Nascida Mary Flannery O’Connor em 1925 no sul dos Estados Unidos, a autora cresceu em uma família de imigrantes irlandeses católicos, tema  que atravessou seu trabalho. Provocativa, irônica e brutal, desafiou concepções simples da relação com a religião e recusou didatismos ou moralismos explícitos, sustentando uma obra complexa que segue suscitando debates.

Ainda jovem, Flannery foi fortemente encorajada a escrever e desenhar pelo pai, que morreu de lúpus quando ela tinha 15 anos. Formou-se em Escrita Criativa na Universidade de Iowa e logo ingressou na residência artística de Yaddo, no estado de Nova York.

Em 1949, conheceu o casal de escritores Sally e Robert Fitzgerald, com quem viveu enquanto trabalhava em seu primeiro romance. Aos 25 anos, foi diagnosticada com lúpus. A doença degenerativa era sentença de morte na época,  e trouxe a ela uma série de limitações físicas nos anos seguintes. Ela passaria o resto de seus dias em uma fazenda na companhia da mãe, cercada de cuidados especiais.

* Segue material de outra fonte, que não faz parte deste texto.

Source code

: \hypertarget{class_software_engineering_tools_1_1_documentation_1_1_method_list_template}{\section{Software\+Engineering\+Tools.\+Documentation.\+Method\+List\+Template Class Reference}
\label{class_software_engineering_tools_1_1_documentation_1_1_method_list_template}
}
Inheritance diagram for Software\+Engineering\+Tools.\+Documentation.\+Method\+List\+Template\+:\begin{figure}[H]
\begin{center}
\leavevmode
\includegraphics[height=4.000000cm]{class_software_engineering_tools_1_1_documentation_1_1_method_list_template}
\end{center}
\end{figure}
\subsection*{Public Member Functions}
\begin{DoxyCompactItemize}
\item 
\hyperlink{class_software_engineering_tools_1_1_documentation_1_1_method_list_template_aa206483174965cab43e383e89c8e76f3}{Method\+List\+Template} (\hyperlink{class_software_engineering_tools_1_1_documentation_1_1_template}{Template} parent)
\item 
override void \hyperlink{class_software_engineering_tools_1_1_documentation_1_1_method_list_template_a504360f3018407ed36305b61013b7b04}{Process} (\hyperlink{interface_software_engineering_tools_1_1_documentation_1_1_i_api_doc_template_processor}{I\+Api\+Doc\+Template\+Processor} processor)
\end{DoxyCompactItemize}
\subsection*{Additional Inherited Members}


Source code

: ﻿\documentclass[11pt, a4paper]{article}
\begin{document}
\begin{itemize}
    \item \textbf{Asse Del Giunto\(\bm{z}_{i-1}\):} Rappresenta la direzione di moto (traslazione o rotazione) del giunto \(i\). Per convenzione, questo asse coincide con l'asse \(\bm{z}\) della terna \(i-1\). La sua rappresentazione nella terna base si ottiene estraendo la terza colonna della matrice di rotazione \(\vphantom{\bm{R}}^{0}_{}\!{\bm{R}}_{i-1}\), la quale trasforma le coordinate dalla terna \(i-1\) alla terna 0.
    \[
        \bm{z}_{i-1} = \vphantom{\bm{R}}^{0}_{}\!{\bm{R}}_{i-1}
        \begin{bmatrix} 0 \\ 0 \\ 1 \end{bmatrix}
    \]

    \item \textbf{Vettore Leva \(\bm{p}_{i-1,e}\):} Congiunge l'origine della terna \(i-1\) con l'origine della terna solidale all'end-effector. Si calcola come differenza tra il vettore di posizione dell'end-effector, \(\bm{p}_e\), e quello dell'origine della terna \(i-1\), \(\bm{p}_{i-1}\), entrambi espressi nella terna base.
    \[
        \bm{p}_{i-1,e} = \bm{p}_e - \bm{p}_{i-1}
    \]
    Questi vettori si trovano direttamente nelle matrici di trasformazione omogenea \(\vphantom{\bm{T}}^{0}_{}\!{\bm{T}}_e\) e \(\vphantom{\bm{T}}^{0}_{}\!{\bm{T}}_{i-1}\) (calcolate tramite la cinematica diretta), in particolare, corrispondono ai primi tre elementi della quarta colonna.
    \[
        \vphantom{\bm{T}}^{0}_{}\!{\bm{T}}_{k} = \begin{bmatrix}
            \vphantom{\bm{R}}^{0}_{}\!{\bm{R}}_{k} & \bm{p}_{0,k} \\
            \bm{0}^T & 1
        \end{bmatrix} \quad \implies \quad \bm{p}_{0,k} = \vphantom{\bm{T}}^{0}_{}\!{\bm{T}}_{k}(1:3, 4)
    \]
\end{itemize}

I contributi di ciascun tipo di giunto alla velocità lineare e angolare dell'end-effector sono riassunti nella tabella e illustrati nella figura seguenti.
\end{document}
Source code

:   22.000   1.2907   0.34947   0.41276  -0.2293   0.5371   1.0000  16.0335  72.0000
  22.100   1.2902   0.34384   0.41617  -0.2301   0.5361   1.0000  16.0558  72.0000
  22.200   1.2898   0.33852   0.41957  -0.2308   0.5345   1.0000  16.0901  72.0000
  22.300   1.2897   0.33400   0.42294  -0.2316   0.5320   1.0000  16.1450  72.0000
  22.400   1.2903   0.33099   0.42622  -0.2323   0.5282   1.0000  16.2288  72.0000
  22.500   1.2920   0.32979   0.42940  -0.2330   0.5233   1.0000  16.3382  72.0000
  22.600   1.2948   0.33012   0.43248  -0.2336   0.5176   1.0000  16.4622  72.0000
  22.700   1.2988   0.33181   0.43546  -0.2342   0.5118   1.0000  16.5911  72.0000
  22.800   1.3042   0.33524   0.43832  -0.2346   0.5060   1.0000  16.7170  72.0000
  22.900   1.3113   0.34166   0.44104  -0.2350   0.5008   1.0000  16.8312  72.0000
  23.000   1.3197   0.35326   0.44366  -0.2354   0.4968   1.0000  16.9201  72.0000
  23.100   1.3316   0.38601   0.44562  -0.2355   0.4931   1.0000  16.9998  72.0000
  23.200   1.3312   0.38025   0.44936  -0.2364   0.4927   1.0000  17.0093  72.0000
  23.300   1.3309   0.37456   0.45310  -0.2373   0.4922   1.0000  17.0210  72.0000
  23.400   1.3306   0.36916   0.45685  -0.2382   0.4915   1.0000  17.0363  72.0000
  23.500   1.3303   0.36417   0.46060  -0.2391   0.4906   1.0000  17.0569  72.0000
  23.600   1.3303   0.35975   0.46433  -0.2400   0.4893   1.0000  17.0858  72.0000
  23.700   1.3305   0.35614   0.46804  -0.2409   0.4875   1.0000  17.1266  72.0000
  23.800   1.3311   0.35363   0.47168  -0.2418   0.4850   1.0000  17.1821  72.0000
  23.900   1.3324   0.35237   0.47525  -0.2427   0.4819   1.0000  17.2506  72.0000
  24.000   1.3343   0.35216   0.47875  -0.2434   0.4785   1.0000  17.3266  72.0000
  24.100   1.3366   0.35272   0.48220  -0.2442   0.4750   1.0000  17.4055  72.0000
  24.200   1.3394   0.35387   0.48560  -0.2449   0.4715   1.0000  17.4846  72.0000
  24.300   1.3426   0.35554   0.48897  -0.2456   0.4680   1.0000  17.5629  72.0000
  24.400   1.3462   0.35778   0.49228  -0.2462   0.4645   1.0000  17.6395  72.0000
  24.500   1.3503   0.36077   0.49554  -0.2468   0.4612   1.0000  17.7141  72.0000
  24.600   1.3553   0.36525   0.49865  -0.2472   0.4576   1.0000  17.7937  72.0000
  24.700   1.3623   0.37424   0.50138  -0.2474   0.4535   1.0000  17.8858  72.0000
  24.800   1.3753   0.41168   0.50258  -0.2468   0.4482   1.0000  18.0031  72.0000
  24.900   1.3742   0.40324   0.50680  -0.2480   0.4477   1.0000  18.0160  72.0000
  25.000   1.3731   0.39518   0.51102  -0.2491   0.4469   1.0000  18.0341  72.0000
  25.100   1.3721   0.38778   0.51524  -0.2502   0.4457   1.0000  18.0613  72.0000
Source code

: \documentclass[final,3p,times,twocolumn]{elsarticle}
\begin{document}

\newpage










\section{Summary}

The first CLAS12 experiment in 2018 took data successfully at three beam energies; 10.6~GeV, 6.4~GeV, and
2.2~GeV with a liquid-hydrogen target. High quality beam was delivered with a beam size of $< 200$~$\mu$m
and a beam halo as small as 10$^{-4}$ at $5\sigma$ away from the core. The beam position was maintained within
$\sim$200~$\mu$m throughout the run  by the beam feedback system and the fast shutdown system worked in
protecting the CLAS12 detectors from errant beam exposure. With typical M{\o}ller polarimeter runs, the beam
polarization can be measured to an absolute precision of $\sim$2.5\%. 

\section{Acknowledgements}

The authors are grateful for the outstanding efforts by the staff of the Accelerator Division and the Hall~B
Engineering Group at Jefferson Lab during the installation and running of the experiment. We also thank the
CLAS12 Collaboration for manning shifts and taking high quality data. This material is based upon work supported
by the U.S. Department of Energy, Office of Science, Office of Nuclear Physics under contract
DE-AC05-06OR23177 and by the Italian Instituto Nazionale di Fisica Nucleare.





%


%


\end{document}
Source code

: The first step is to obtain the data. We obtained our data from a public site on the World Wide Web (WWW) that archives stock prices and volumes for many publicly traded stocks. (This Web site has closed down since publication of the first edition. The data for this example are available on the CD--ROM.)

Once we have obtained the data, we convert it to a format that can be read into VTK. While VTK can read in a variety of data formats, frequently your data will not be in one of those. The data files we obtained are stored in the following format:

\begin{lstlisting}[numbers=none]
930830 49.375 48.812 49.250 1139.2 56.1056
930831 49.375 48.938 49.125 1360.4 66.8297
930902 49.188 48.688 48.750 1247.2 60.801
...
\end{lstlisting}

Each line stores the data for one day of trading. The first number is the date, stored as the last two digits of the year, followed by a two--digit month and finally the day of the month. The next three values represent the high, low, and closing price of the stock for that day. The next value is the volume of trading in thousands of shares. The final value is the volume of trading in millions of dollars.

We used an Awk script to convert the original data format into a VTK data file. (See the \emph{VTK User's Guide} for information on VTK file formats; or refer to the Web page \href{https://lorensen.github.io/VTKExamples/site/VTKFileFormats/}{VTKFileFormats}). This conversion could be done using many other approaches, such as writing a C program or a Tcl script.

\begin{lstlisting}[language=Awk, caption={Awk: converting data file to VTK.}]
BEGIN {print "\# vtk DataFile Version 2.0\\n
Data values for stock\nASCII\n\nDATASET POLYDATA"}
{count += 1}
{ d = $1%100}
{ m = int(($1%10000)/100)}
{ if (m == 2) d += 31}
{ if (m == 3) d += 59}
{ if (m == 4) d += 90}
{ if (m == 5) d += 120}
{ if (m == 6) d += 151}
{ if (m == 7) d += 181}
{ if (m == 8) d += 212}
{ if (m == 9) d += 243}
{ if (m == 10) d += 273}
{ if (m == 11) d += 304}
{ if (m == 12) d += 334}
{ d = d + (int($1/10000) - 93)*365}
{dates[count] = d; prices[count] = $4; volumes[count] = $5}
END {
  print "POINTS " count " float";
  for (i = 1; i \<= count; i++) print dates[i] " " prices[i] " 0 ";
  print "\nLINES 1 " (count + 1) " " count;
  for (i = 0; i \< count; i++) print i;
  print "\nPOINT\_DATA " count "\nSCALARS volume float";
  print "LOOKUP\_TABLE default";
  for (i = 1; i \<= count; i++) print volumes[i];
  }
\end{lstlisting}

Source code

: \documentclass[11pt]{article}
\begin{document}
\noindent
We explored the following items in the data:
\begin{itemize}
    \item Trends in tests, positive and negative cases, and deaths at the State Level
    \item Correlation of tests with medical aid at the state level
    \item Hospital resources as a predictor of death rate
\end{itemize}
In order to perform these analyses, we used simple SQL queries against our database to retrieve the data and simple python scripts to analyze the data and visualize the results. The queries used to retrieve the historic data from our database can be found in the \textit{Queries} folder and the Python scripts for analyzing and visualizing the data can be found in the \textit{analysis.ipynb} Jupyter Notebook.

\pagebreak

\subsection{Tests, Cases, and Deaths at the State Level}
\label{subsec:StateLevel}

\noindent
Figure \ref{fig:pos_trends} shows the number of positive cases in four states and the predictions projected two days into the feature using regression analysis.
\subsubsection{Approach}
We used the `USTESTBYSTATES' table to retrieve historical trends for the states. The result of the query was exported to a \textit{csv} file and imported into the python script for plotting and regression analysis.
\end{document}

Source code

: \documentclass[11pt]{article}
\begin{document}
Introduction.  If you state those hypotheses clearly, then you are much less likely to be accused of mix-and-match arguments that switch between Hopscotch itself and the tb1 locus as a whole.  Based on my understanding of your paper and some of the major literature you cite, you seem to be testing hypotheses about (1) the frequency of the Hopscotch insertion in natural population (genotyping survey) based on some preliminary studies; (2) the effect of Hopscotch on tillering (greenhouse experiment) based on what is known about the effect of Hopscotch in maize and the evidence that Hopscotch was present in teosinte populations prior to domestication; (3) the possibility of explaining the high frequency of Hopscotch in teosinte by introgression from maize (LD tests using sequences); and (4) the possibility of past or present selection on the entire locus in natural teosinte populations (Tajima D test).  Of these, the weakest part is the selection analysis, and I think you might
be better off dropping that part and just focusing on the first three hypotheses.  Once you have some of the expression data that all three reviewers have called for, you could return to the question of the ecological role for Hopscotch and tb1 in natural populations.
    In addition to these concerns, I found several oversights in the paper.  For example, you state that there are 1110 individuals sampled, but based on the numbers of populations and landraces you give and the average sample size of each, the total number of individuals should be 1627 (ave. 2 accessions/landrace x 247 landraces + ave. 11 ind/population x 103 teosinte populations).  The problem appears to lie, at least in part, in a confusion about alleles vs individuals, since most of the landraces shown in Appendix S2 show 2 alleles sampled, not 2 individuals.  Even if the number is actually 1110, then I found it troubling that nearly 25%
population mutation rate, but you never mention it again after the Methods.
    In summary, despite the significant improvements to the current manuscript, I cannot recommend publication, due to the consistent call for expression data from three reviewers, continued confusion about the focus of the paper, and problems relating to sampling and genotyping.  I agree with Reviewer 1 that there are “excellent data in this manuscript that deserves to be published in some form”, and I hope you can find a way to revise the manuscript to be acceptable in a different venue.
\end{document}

O AUGE CRIATIVO DE FLANNERY O’CONNOR

O horizonte de finitude mergulhou a escritora no seu período mais criativo.  Foi em 1952 que publicou seu romance de estreia, Sangue sábio. Oito anos mais tarde, ela lançou Os violentos o arrebatam. Mas foi nos contos, reunidos em coletâneas como Um bom homem é difícil de encontrar e outras histórias (1955) e Tudo o que sobe deve convergir (1965) que a autora consolidou maior reconhecimento.

O racismo é uma das questões mais presentes na obra de O’Connor. Se seria raso assumir que a postura racista de seus personagens reflete a visão da autora, esse argumento também não a torna imune a críticas, abrindo um debate mais amplo. Como as questões raciais se apresentam na sua ficção e podem ser interpretadas na contemporaneidade?

Morreu aos 39 anos por complicações do lúpus. Em 1972, recebeu postumamente o National Book Award pelo livro The complete stories (1971), uma compilação de contos.

“Eu escrevo porque não sei o que penso até ler o que digo.”

PARA COMEÇAR

Sangue sábio

Um veterano de guerra volta para casa no profundo e religioso sul dos Estados Unidos e funda uma igreja sem Cristo “em que os cegos não veem e os aleijados não andam e o que está morto continua morto”.

OBRA-PRIMA

Um homem bom é difícil de encontrar e outras histórias

Enviado na TAG Curadoria em 2020, este livro traz uma coletânea de contos com o potencial de retorcer o estômago e permanecer na memória por dias – para o bem e para o mal.

LEIA TAMBÉM: Entrevista com Martha Batalha sobre Um homem bom é difícil de encontrar

PARA SE APAIXONAR DE VEZ

Tudo o que sobe deve convergir

Histórias de conflitos raciais, familiares e morais no sul dos Estados Unidos. Com um estilo cru e grotesco, a autora revela a complexidade humana e a luta entre tradição e mudança.